Transcribe the listing precisely, entry by entry.

Top of Material supplied

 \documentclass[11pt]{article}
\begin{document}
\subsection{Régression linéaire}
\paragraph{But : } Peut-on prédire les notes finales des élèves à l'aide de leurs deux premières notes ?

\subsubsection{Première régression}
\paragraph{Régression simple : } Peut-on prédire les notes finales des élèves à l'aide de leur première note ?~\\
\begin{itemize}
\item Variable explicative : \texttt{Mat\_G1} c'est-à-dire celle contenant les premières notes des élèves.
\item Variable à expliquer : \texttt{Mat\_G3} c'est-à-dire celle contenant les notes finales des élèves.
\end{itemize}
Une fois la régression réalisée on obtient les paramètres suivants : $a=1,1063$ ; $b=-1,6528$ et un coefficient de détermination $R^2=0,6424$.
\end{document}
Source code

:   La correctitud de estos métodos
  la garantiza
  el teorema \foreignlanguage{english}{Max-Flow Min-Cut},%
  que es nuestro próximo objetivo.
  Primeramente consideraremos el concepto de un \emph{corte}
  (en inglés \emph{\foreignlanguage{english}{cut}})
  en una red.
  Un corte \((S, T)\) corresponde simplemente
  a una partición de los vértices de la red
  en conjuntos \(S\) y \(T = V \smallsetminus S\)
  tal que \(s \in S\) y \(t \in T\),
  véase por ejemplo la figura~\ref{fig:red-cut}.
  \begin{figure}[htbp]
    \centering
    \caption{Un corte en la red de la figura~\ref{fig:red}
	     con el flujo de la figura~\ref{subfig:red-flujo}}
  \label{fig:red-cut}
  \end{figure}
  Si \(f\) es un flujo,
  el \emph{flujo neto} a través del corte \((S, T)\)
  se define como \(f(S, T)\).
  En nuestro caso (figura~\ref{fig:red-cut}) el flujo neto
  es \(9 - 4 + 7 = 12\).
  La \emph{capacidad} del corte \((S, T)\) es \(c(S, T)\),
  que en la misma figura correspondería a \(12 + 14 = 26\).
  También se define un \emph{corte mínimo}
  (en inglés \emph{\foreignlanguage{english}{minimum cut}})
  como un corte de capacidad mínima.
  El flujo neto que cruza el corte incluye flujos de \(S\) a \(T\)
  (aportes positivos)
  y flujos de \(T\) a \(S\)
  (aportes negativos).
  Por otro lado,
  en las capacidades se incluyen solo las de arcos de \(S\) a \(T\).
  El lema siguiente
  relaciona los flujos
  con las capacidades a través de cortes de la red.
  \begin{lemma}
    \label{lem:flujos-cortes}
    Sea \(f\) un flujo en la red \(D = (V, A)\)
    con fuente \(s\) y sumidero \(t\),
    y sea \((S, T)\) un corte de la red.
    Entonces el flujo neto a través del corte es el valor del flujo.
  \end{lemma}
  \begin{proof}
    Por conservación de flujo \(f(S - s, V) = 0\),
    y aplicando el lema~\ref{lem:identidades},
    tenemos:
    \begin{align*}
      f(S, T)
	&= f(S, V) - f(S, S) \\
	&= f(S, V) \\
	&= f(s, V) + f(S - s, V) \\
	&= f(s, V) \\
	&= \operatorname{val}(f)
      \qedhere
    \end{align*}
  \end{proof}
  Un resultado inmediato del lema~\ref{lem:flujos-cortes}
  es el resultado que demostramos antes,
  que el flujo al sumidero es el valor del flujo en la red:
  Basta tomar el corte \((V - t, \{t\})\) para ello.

Bottom of Material supplied

● **Solution below**
 \documentclass[11pt]{article}
\begin{document}
\subsection{Régression linéaire}
\paragraph{But : } Peut-on prédire les notes finales des élèves à l'aide de leurs deux premières notes ?

\subsubsection{Première régression}
\paragraph{Régression simple : } Peut-on prédire les notes finales des élèves à l'aide de leur première note ?~\\
\begin{itemize}
\item Variable explicative : \texttt{Mat\_G1} c'est-à-dire celle contenant les premières notes des élèves.
\item Variable à expliquer : \texttt{Mat\_G3} c'est-à-dire celle contenant les notes finales des élèves.
\end{itemize}
Une fois la régression réalisée on obtient les paramètres suivants : $a=1,1063$ ; $b=-1,6528$ et un coefficient de détermination $R^2=0,6424$.
\end{document}
Source code

:   La correctitud de estos métodos
  la garantiza
  el teorema \foreignlanguage{english}{Max-Flow Min-Cut},%
  que es nuestro próximo objetivo.
  Primeramente consideraremos el concepto de un \emph{corte}
  (en inglés \emph{\foreignlanguage{english}{cut}})
  en una red.
  Un corte \((S, T)\) corresponde simplemente
  a una partición de los vértices de la red
  en conjuntos \(S\) y \(T = V \smallsetminus S\)
  tal que \(s \in S\) y \(t \in T\),
  véase por ejemplo la figura~\ref{fig:red-cut}.
  \begin{figure}[htbp]
    \centering
    \caption{Un corte en la red de la figura~\ref{fig:red}
	     con el flujo de la figura~\ref{subfig:red-flujo}}
  \label{fig:red-cut}
  \end{figure}
  Si \(f\) es un flujo,
  el \emph{flujo neto} a través del corte \((S, T)\)
  se define como \(f(S, T)\).
  En nuestro caso (figura~\ref{fig:red-cut}) el flujo neto
  es \(9 - 4 + 7 = 12\).
  La \emph{capacidad} del corte \((S, T)\) es \(c(S, T)\),
  que en la misma figura correspondería a \(12 + 14 = 26\).
  También se define un \emph{corte mínimo}
  (en inglés \emph{\foreignlanguage{english}{minimum cut}})
  como un corte de capacidad mínima.
  El flujo neto que cruza el corte incluye flujos de \(S\) a \(T\)
  (aportes positivos)
  y flujos de \(T\) a \(S\)
  (aportes negativos).
  Por otro lado,
  en las capacidades se incluyen solo las de arcos de \(S\) a \(T\).
  El lema siguiente
  relaciona los flujos
  con las capacidades a través de cortes de la red.
  \begin{lemma}
    \label{lem:flujos-cortes}
    Sea \(f\) un flujo en la red \(D = (V, A)\)
    con fuente \(s\) y sumidero \(t\),
    y sea \((S, T)\) un corte de la red.
    Entonces el flujo neto a través del corte es el valor del flujo.
  \end{lemma}
  \begin{proof}
    Por conservación de flujo \(f(S - s, V) = 0\),
    y aplicando el lema~\ref{lem:identidades},
    tenemos:
    \begin{align*}
      f(S, T)
	&= f(S, V) - f(S, S) \\
	&= f(S, V) \\
	&= f(s, V) + f(S - s, V) \\
	&= f(s, V) \\
	&= \operatorname{val}(f)
      \qedhere
    \end{align*}
  \end{proof}
  Un resultado inmediato del lema~\ref{lem:flujos-cortes}
  es el resultado que demostramos antes,
  que el flujo al sumidero es el valor del flujo en la red:
  Basta tomar el corte \((V - t, \{t\})\) para ello.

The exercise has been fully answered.